DATA SUPPLIED Block Start

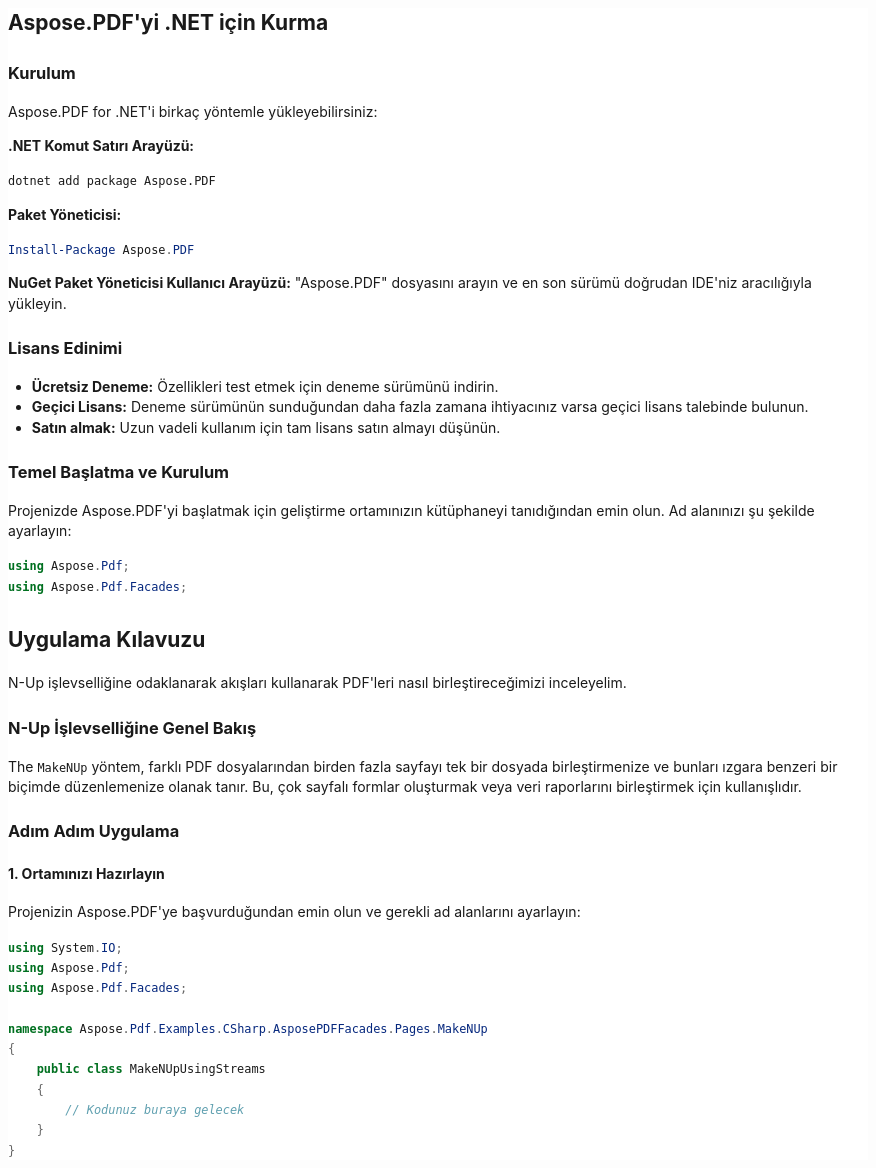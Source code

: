 ## Aspose.PDF'yi .NET için Kurma

### Kurulum

Aspose.PDF for .NET'i birkaç yöntemle yükleyebilirsiniz:

**.NET Komut Satırı Arayüzü:**
```bash
dotnet add package Aspose.PDF
```

**Paket Yöneticisi:**
```powershell
Install-Package Aspose.PDF
```

**NuGet Paket Yöneticisi Kullanıcı Arayüzü:**
"Aspose.PDF" dosyasını arayın ve en son sürümü doğrudan IDE'niz aracılığıyla yükleyin.

### Lisans Edinimi
- **Ücretsiz Deneme:** Özellikleri test etmek için deneme sürümünü indirin.
- **Geçici Lisans:** Deneme sürümünün sunduğundan daha fazla zamana ihtiyacınız varsa geçici lisans talebinde bulunun.
- **Satın almak:** Uzun vadeli kullanım için tam lisans satın almayı düşünün.

### Temel Başlatma ve Kurulum
Projenizde Aspose.PDF'yi başlatmak için geliştirme ortamınızın kütüphaneyi tanıdığından emin olun. Ad alanınızı şu şekilde ayarlayın:

```csharp
using Aspose.Pdf;
using Aspose.Pdf.Facades;
```

## Uygulama Kılavuzu

N-Up işlevselliğine odaklanarak akışları kullanarak PDF'leri nasıl birleştireceğimizi inceleyelim.

### N-Up İşlevselliğine Genel Bakış
The `MakeNUp` yöntem, farklı PDF dosyalarından birden fazla sayfayı tek bir dosyada birleştirmenize ve bunları ızgara benzeri bir biçimde düzenlemenize olanak tanır. Bu, çok sayfalı formlar oluşturmak veya veri raporlarını birleştirmek için kullanışlıdır.

### Adım Adım Uygulama
#### 1. Ortamınızı Hazırlayın
Projenizin Aspose.PDF'ye başvurduğundan emin olun ve gerekli ad alanlarını ayarlayın:

```csharp
using System.IO;
using Aspose.Pdf;
using Aspose.Pdf.Facades;

namespace Aspose.Pdf.Examples.CSharp.AsposePDFFacades.Pages.MakeNUp
{
    public class MakeNUpUsingStreams
    {
        // Kodunuz buraya gelecek
    }
}
```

DATA SUPPLIED Block End

DESCRIPTION OF THE TASK —
The response is to contain exactly the lines from the beginning of the data through the line containing "- **Geçici Lisans:**", both ends included, and nothing else; omit the pictures.

RESULT —
Source code

: ## Aspose.PDF'yi .NET için Kurma

### Kurulum

Aspose.PDF for .NET'i birkaç yöntemle yükleyebilirsiniz:

**.NET Komut Satırı Arayüzü:**
```bash
dotnet add package Aspose.PDF
```

**Paket Yöneticisi:**
```powershell
Install-Package Aspose.PDF
```

**NuGet Paket Yöneticisi Kullanıcı Arayüzü:**
"Aspose.PDF" dosyasını arayın ve en son sürümü doğrudan IDE'niz aracılığıyla yükleyin.

### Lisans Edinimi
- **Ücretsiz Deneme:** Özellikleri test etmek için deneme sürümünü indirin.
- **Geçici Lisans:** Deneme sürümünün sunduğundan daha fazla zamana ihtiyacınız varsa geçici lisans talebinde bulunun.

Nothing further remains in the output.